[[ PROVIDED MATERIAL open ]]

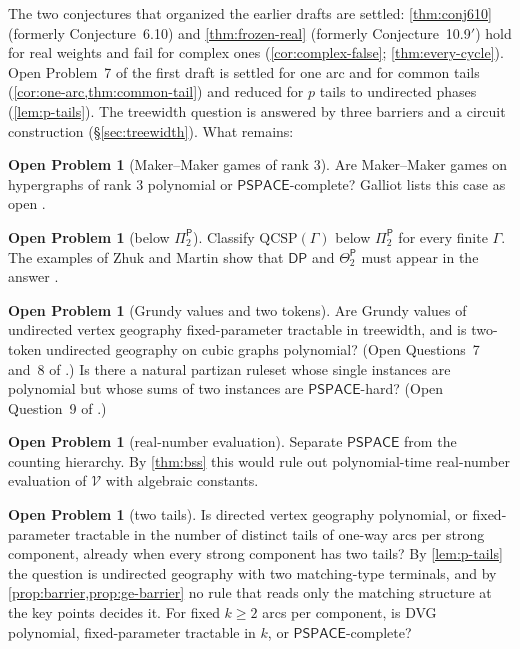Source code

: \documentclass[11pt]{amsart}
\theoremstyle{plain}
\theoremstyle{definition}
\newtheorem{problem}[theorem]{Open Problem}
\theoremstyle{remark}
\numberwithin{equation}{section}
\newcommand{\val}{\mathcal{V}}            %
\newcommand{\cls}[1]{\mathsf{#1}}
\newcommand{\PSPACE}{\cls{PSPACE}}
\newcommand{\Pclass}{\cls{P}}
\begin{document}
The two conjectures that organized the earlier drafts are settled: \cref{thm:conj610} (formerly Conjecture~6.10) and \cref{thm:frozen-real} (formerly Conjecture~10.9$'$) hold for real weights and fail for complex ones (\cref{cor:complex-false}; \cref{thm:every-cycle}). Open Problem~7 of the first draft is settled for one arc and for common tails (\cref{cor:one-arc,thm:common-tail}) and reduced for $p$ tails to undirected phases (\cref{lem:p-tails}). The treewidth question is answered by three barriers and a circuit construction (\S\ref{sec:treewidth}). What remains:

\begin{problem}[Maker--Maker games of rank $3$]\label{prob:makermaker}
Are Maker--Maker games on hypergraphs of rank $3$ polynomial or $\PSPACE$-complete? Galliot lists this case as open \cite{Galliot25}.
\end{problem}

\begin{problem}[below $\Pi_2^{\Pclass}$]\label{prob:qcsp}
Classify $\mathrm{QCSP}(\Gamma)$ below $\Pi_2^{\Pclass}$ for every finite $\Gamma$. The examples of Zhuk and Martin show that $\mathsf{DP}$ and $\Theta_2^{\Pclass}$ must appear in the answer \cite{ZhukMartin}.
\end{problem}

\begin{problem}[Grundy values and two tokens]\label{prob:grundy}
Are Grundy values of undirected vertex geography fixed-parameter tractable in treewidth, and is two-token undirected geography on cubic graphs polynomial? (Open Questions~7 and~8 of \cite{BFT}.) Is there a natural partizan ruleset whose single instances are polynomial but whose sums of two instances are $\PSPACE$-hard? (Open Question~9 of \cite{BFT}.)
\end{problem}

\begin{problem}[real-number evaluation]\label{prob:ch}
Separate $\PSPACE$ from the counting hierarchy. By \cref{thm:bss} this would rule out polynomial-time real-number evaluation of $\val$ with algebraic constants.
\end{problem}

\begin{problem}[two tails]\label{prob:two-tails}
Is directed vertex geography polynomial, or fixed-parameter tractable in the number of distinct tails of one-way arcs per strong component, already when every strong component has two tails? By \cref{lem:p-tails} the question is undirected geography with two matching-type terminals, and by \cref{prop:barrier,prop:ge-barrier} no rule that reads only the matching structure at the key points decides it. For fixed $k\ge2$ arcs per component, is DVG polynomial, fixed-parameter tractable in $k$, or $\PSPACE$-complete?
\end{problem}
\end{document}

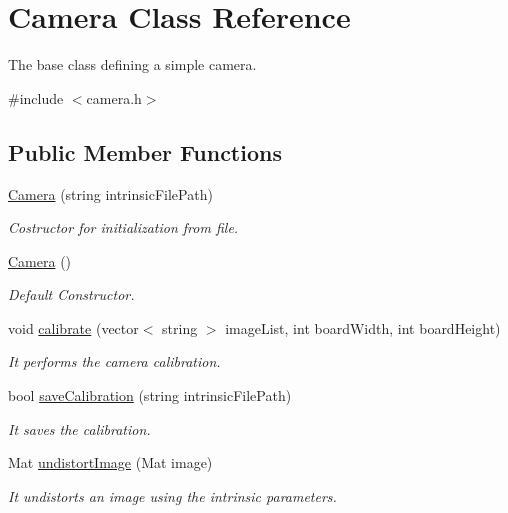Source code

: \section{Camera Class Reference}
\label{classCamera}


The base class defining a simple camera.  




{\ttfamily \#include $<$camera.\+h$>$}

\subsection*{Public Member Functions}
\begin{DoxyCompactItemize}
\item 
\hyperlink{classCamera_a4a02314716bac5282edd6aee6457f133}{Camera} (string intrinsic\+File\+Path)
\begin{DoxyCompactList}\small\item\em Costructor for initialization from file. \end{DoxyCompactList}\item 
\hyperlink{classCamera_a01f94c3543f56ede7af49dc778f19331}{Camera} ()
\begin{DoxyCompactList}\small\item\em Default Constructor. \end{DoxyCompactList}\item 
void \hyperlink{classCamera_a2498b18efe884472517a430db83d9c74}{calibrate} (vector$<$ string $>$ image\+List, int board\+Width, int board\+Height)
\begin{DoxyCompactList}\small\item\em It performs the camera calibration. \end{DoxyCompactList}\item 
bool \hyperlink{classCamera_a979043e0e738bf3858de6476e12b5a67}{save\+Calibration} (string intrinsic\+File\+Path)
\begin{DoxyCompactList}\small\item\em It saves the calibration. \end{DoxyCompactList}\item 
Mat \hyperlink{classCamera_ae261c6f36e0b9c6aa40917b60ae7b1fa}{undistort\+Image} (Mat image)
\begin{DoxyCompactList}\small\item\em It undistorts an image using the intrinsic parameters. \end{DoxyCompactList}\item 

\end{DoxyCompactItemize}
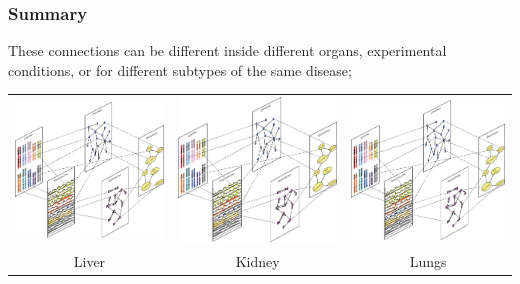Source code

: \documentclass[10pt]{beamer}
\theoremstyle{definition}
\begin{document}
\begin{frame}
\frametitle{Summary}

These connections can be different inside different organs, experimental conditions, or for different subtypes of the same disease;

\begin{center}
\begin{scriptsize}
\begin{tabular}{ccc}
\includegraphics[width=.3\textwidth,angle=-90]{data_integration_schematic}\vspace{.5em}
& \includegraphics[width=.3\textwidth,angle=-90]{data_integration_schematic}\vspace{.5em}
& \includegraphics[width=.3\textwidth,angle=-90]{data_integration_schematic}\vspace{.5em}\\
Liver & Kidney & Lungs\\
\end{tabular}
\end{scriptsize}
\end{center}
\end{frame}
\end{document}
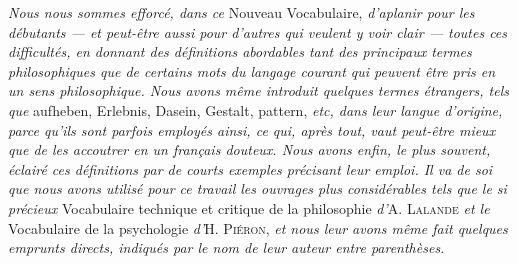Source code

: {\it Nous nous sommes efforcé, dans ce} Nouveau Vocabulaire, {\it d'aplanir pour
les débutants — et peut-être aussi pour d’autres qui veulent y voir clair — toutes
ces difficultés, en donnant des définitions abordables tant des principaux
termes philosophiques que de certains mots du langage courant qui peuvent
être pris en un sens philosophique. Nous avons même introduit quelques
termes étrangers, tels que} aufheben, Erlebnis, Dasein, Gestalt, pattern, {\it etc,
dans leur langue d’origine, parce qu’ils sont parfois employés ainsi, ce qui,
après tout, vaut peut-être mieux que de les accoutrer en un français douteux.
Nous avons enfin, le plus souvent, éclairé ces définitions par de courts exemples
précisant leur emploi. Il va de soi que nous avons utilisé pour ce travail les
ouvrages plus considérables tels que le si précieux } Vocabulaire technique
et critique de la philosophie {\it d'}A. \textsc{Lalande} {\it et le} Vocabulaire de la psychologie
{\it d'}H. \textsc{Piéron}, {\it et nous leur avons même fait quelques emprunts directs,
indiqués par le nom de leur auteur entre parenthèses.}

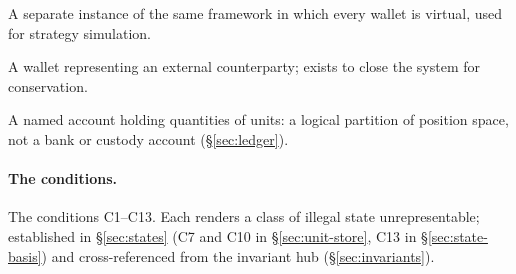\documentclass[11pt,a4paper]{article}
\begin{document}
\begin{description}[style=nextline]
\item[Virtual ledger] A separate instance of the same framework in which every wallet is virtual, used for strategy simulation.

\item[Virtual wallet] A wallet representing an external counterparty; exists to close the system for conservation.

\item[Wallet] A named account holding quantities of units: a logical partition of position space, not a bank or custody account (\S\ref{sec:ledger}).

\end{description}

\paragraph{The conditions.}
The conditions C1--C13. Each renders a class of illegal state unrepresentable; established in \S\ref{sec:states} (C7 and C10 in \S\ref{sec:unit-store}, C13 in \S\ref{sec:state-basis}) and cross-referenced from the invariant hub (\S\ref{sec:invariants}).
\end{document}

[[ PROVIDED MATERIAL closed ]]

■ **EXERCISE GOAL**: Please print an exact copy of the records, with no pictures.

■ **SOLUTION**:
Source code

: \documentclass[11pt]{amsart}
\theoremstyle{plain}
\theoremstyle{definition}
\newtheorem{problem}[theorem]{Open Problem}
\theoremstyle{remark}
\numberwithin{equation}{section}
\newcommand{\val}{\mathcal{V}}            %
\newcommand{\cls}[1]{\mathsf{#1}}
\newcommand{\PSPACE}{\cls{PSPACE}}
\newcommand{\Pclass}{\cls{P}}
\begin{document}
The two conjectures that organized the earlier drafts are settled: \cref{thm:conj610} (formerly Conjecture~6.10) and \cref{thm:frozen-real} (formerly Conjecture~10.9$'$) hold for real weights and fail for complex ones (\cref{cor:complex-false}; \cref{thm:every-cycle}). Open Problem~7 of the first draft is settled for one arc and for common tails (\cref{cor:one-arc,thm:common-tail}) and reduced for $p$ tails to undirected phases (\cref{lem:p-tails}). The treewidth question is answered by three barriers and a circuit construction (\S\ref{sec:treewidth}). What remains:

\begin{problem}[Maker--Maker games of rank $3$]\label{prob:makermaker}
Are Maker--Maker games on hypergraphs of rank $3$ polynomial or $\PSPACE$-complete? Galliot lists this case as open \cite{Galliot25}.
\end{problem}

\begin{problem}[below $\Pi_2^{\Pclass}$]\label{prob:qcsp}
Classify $\mathrm{QCSP}(\Gamma)$ below $\Pi_2^{\Pclass}$ for every finite $\Gamma$. The examples of Zhuk and Martin show that $\mathsf{DP}$ and $\Theta_2^{\Pclass}$ must appear in the answer \cite{ZhukMartin}.
\end{problem}

\begin{problem}[Grundy values and two tokens]\label{prob:grundy}
Are Grundy values of undirected vertex geography fixed-parameter tractable in treewidth, and is two-token undirected geography on cubic graphs polynomial? (Open Questions~7 and~8 of \cite{BFT}.) Is there a natural partizan ruleset whose single instances are polynomial but whose sums of two instances are $\PSPACE$-hard? (Open Question~9 of \cite{BFT}.)
\end{problem}

\begin{problem}[real-number evaluation]\label{prob:ch}
Separate $\PSPACE$ from the counting hierarchy. By \cref{thm:bss} this would rule out polynomial-time real-number evaluation of $\val$ with algebraic constants.
\end{problem}

\begin{problem}[two tails]\label{prob:two-tails}
Is directed vertex geography polynomial, or fixed-parameter tractable in the number of distinct tails of one-way arcs per strong component, already when every strong component has two tails? By \cref{lem:p-tails} the question is undirected geography with two matching-type terminals, and by \cref{prop:barrier,prop:ge-barrier} no rule that reads only the matching structure at the key points decides it. For fixed $k\ge2$ arcs per component, is DVG polynomial, fixed-parameter tractable in $k$, or $\PSPACE$-complete?
\end{problem}
\end{document}

Source code

: \section{Camera Class Reference}
\label{classCamera}


The base class defining a simple camera.  




{\ttfamily \#include $<$camera.\+h$>$}

\subsection*{Public Member Functions}
\begin{DoxyCompactItemize}
\item 
\hyperlink{classCamera_a4a02314716bac5282edd6aee6457f133}{Camera} (string intrinsic\+File\+Path)
\begin{DoxyCompactList}\small\item\em Costructor for initialization from file. \end{DoxyCompactList}\item 
\hyperlink{classCamera_a01f94c3543f56ede7af49dc778f19331}{Camera} ()
\begin{DoxyCompactList}\small\item\em Default Constructor. \end{DoxyCompactList}\item 
void \hyperlink{classCamera_a2498b18efe884472517a430db83d9c74}{calibrate} (vector$<$ string $>$ image\+List, int board\+Width, int board\+Height)
\begin{DoxyCompactList}\small\item\em It performs the camera calibration. \end{DoxyCompactList}\item 
bool \hyperlink{classCamera_a979043e0e738bf3858de6476e12b5a67}{save\+Calibration} (string intrinsic\+File\+Path)
\begin{DoxyCompactList}\small\item\em It saves the calibration. \end{DoxyCompactList}\item 
Mat \hyperlink{classCamera_ae261c6f36e0b9c6aa40917b60ae7b1fa}{undistort\+Image} (Mat image)
\begin{DoxyCompactList}\small\item\em It undistorts an image using the intrinsic parameters. \end{DoxyCompactList}\item 

\end{DoxyCompactItemize}
Source code

: \documentclass[10pt]{beamer}
\theoremstyle{definition}
\begin{document}
\begin{frame}
\frametitle{Summary}

These connections can be different inside different organs, experimental conditions, or for different subtypes of the same disease;

\begin{center}
\begin{scriptsize}
\begin{tabular}{ccc}
\includegraphics[width=.3\textwidth,angle=-90]{data_integration_schematic}\vspace{.5em}
& \includegraphics[width=.3\textwidth,angle=-90]{data_integration_schematic}\vspace{.5em}
& \includegraphics[width=.3\textwidth,angle=-90]{data_integration_schematic}\vspace{.5em}\\
Liver & Kidney & Lungs\\
\end{tabular}
\end{scriptsize}
\end{center}
\end{frame}
\end{document}
Source code

: {\it Nous nous sommes efforcé, dans ce} Nouveau Vocabulaire, {\it d'aplanir pour
les débutants — et peut-être aussi pour d’autres qui veulent y voir clair — toutes
ces difficultés, en donnant des définitions abordables tant des principaux
termes philosophiques que de certains mots du langage courant qui peuvent
être pris en un sens philosophique. Nous avons même introduit quelques
termes étrangers, tels que} aufheben, Erlebnis, Dasein, Gestalt, pattern, {\it etc,
dans leur langue d’origine, parce qu’ils sont parfois employés ainsi, ce qui,
après tout, vaut peut-être mieux que de les accoutrer en un français douteux.
Nous avons enfin, le plus souvent, éclairé ces définitions par de courts exemples
précisant leur emploi. Il va de soi que nous avons utilisé pour ce travail les
ouvrages plus considérables tels que le si précieux } Vocabulaire technique
et critique de la philosophie {\it d'}A. \textsc{Lalande} {\it et le} Vocabulaire de la psychologie
{\it d'}H. \textsc{Piéron}, {\it et nous leur avons même fait quelques emprunts directs,
indiqués par le nom de leur auteur entre parenthèses.}

\documentclass[11pt,a4paper]{article}
\begin{document}
\begin{description}[style=nextline]
\item[Virtual ledger] A separate instance of the same framework in which every wallet is virtual, used for strategy simulation.

\item[Virtual wallet] A wallet representing an external counterparty; exists to close the system for conservation.

\item[Wallet] A named account holding quantities of units: a logical partition of position space, not a bank or custody account (\S\ref{sec:ledger}).

\end{description}

\paragraph{The conditions.}
The conditions C1--C13. Each renders a class of illegal state unrepresentable; established in \S\ref{sec:states} (C7 and C10 in \S\ref{sec:unit-store}, C13 in \S\ref{sec:state-basis}) and cross-referenced from the invariant hub (\S\ref{sec:invariants}).
\end{document}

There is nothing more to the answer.